A mobilidade elétrica é um dos temas principais, especialmente numa altura em que a aceleração da transição energética seria desejável, quer pelos preços dos combustíveis fósseis (aumentados pela guerra na Ucrânia), quer pela necessidade ambiental. Apesar de tudo, na opinião de Rui Romano, Lisboa está ao nível das suas congéneres europeias. Mas, aponta o diretor de Rede da Cepsa, “ainda não há carregadores suficientes e apenas 30% dos portugueses têm condições de carregar os seus carros em casa”. É claro que, como salienta, há outros entraves como a autonomia que ainda não é a desejada, e os preços elevados dos carros elétricos.
Na perspetiva mais tecnológica, subjacente ao desenvolvimento de cidades inteligentes, Inês Ferreira defende que há mais oferta de serviços do que aqueles que o público em geral conhece. A diretora de produto ICT da Altice Portugal exemplifica, referindo as soluções de gestão de recolha inteligente de resíduos urbanos ou a medição de gases poluentes e de poluição sonora, que a operadora já disponibiliza em vários municípios. “O 5G vai acelerar a evolução das Smart Cities”, não duvida.
Ao longo da tarde, foram ainda abordadas temáticas como o desperdício alimentar, e o papel das marcas na consciencialização do consumidor e da sociedade para todas as temáticas que encaixam no chapéu da sustentabilidade.
Mais conclusões:
Desperdício alimentar. O retalho é um dos sectores com mais desafios a este nível e, por isso, “os selos de certificação e de sustentabilidade são essenciais para a consciência coletiva”, defende Elena Aldana.

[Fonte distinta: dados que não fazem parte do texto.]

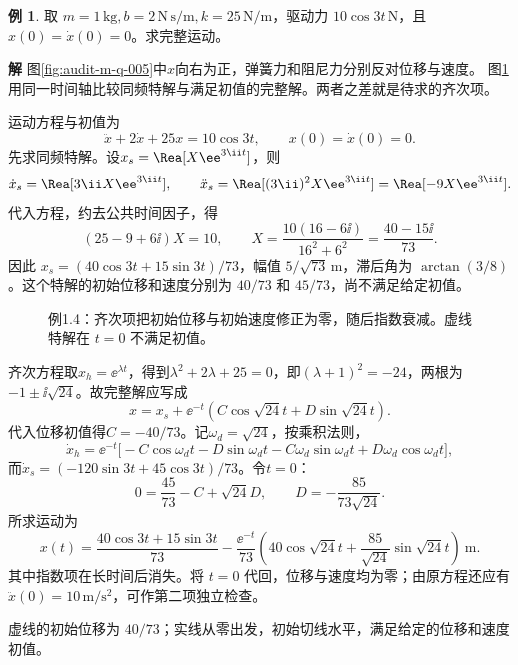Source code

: \documentclass[11pt,openany,fontset=fandol]{ctexbook}
\theoremstyle{plain}\newtheorem{theorem}{定理}[chapter]\newtheorem{proposition}[theorem]{命题}
\theoremstyle{definition}\newtheorem{definition}{定义}[chapter]\newtheorem{example}{例}[chapter]
\theoremstyle{remark}\newtheorem*{remark}{说明}
\newcommand{\SolutionStart}{\par\nobreak\medskip\nobreak\noindent\textbf{解}\quad\ignorespaces}
\newenvironment{solution}{\SolutionStart}{\par\medskip}
\begin{document}
\begin{example}
取 $m=1\,\mathrm{kg},b=2\,\mathrm{N\,s/m},k=25\,\mathrm{N/m}$，驱动力 $10\cos3t\,\mathrm N$，且 $x(0)=\dot x(0)=0$。求完整运动。
\end{example}

\begin{solution}
图\ref{fig:audit-m-q-005}中$x$向右为正，弹簧力和阻尼力分别反对位移与速度。
图\ref{fig:eg-1-4}用同一时间轴比较同频特解与满足初值的完整解。两者之差就是待求的齐次项。

运动方程与初值为
\[
\ddot x+2\dot x+25x=10\cos3t,\qquad x(0)=\dot x(0)=0.
\]
先求同频特解。设$x_s=\Rea[X\ee^{3\ii t}]$，则
\[\dot x_s=\Rea[3\ii X\ee^{3\ii t}],\qquad
\ddot x_s=\Rea[(3\ii)^2X\ee^{3\ii t}]
=\Rea[-9X\ee^{3\ii t}].\]
代入方程，约去公共时间因子，得
\[
(25-9+6\ii)X=10,\qquad
X=\frac{10(16-6\ii)}{16^2+6^2}=\frac{40-15\ii}{73}.
\]
因此 $x_s=(40\cos3t+15\sin3t)/73$，幅值 $5/\sqrt{73}\,\mathrm m$，滞后角为 $\arctan(3/8)$。这个特解的初始位移和速度分别为 $40/73$ 和 $45/73$，尚不满足给定初值。

\begin{figure}[H]\centering
{}
\caption{例1.4：齐次项把初始位移与初始速度修正为零，随后指数衰减。虚线特解在 $t=0$ 不满足初值。}\label{fig:eg-1-4}
\end{figure}

齐次方程取$x_h=\ee^{\lambda t}$，得到$\lambda^2+2\lambda+25=0$，即$(\lambda+1)^2=-24$，两根为$-1\pm\ii\sqrt{24}$。故完整解应写成
\[
x=x_s+\ee^{-t}(C\cos\sqrt{24}t+D\sin\sqrt{24}t).
\]
代入位移初值得$C=-40/73$。记$\omega_d=\sqrt{24}$，按乘积法则，
\[\dot x_h=\ee^{-t}\bigl[-C\cos\omega_dt-D\sin\omega_dt
-C\omega_d\sin\omega_dt+D\omega_d\cos\omega_dt\bigr],\]
而$\dot x_s=(-120\sin3t+45\cos3t)/73$。令$t=0$：
\[
0=\frac{45}{73}-C+\sqrt{24}D,
\qquad D=-\frac{85}{73\sqrt{24}}.
\]
所求运动为
\[
x(t)=\frac{40\cos3t+15\sin3t}{73}
-\frac{\ee^{-t}}{73}\left(40\cos\sqrt{24}t+
\frac{85}{\sqrt{24}}\sin\sqrt{24}t\right)\ \mathrm m.
\]
其中指数项在长时间后消失。将 $t=0$ 代回，位移与速度均为零；由原方程还应有 $\ddot x(0)=10\,\mathrm{m/s^2}$，可作第二项独立检查。

虚线的初始位移为 $40/73$；实线从零出发，初始切线水平，满足给定的位移和速度初值。
\end{solution}
\end{document}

A diretora de Assuntos Públicos, Comunicação e ESG do Lidl, destaca também o peso de iniciativas que promovem o aproveitamento dos produtos, desde a venda com desconto na proximidade do fim do prazo, à entrega de produtos a pessoas com necessidades. Em 2021, revela, foram oferecidas 3300 toneladas de alimentos.
Cidades sustentáveis. Conetividade, cloud e segurança serão essenciais no desenvolvimento das Smart Cities, acredita Inês Ferreira, que reforça a importância do 5G para gerir a camada tecnológica destas cidades. Do lado da mobilidade, Rui Romano recorda a necessidade de reforçar a rede de carregamento nacional – um trabalho que a Cepsa está a fazer a nível ibérico, prevendo ter 1800 postos com carregadores ultra-rápidos em todo o território até 2024.
O papel das marcas. Ensinar os consumidores a ler de forma mais eficaz os rótulos dos produtos, e a reconhecer os selos que garantem a sua sustentabilidade é uma das missões do Lidl, e uma obrigação para todas as marcas, acredita Isa Cardoso, gestora de compras do Lidl. “Há espaço para desenvolver estas temáticas e fazer crescer a opinião pública”, acrescenta Patrícia Franganito. A gestora de certificação e formação no Bureau Veritas reforça ainda a necessidade mobilizar a sociedade, as empresas e o Estado para que possa existir uma verdadeira mudança de atitudes e comportamentos.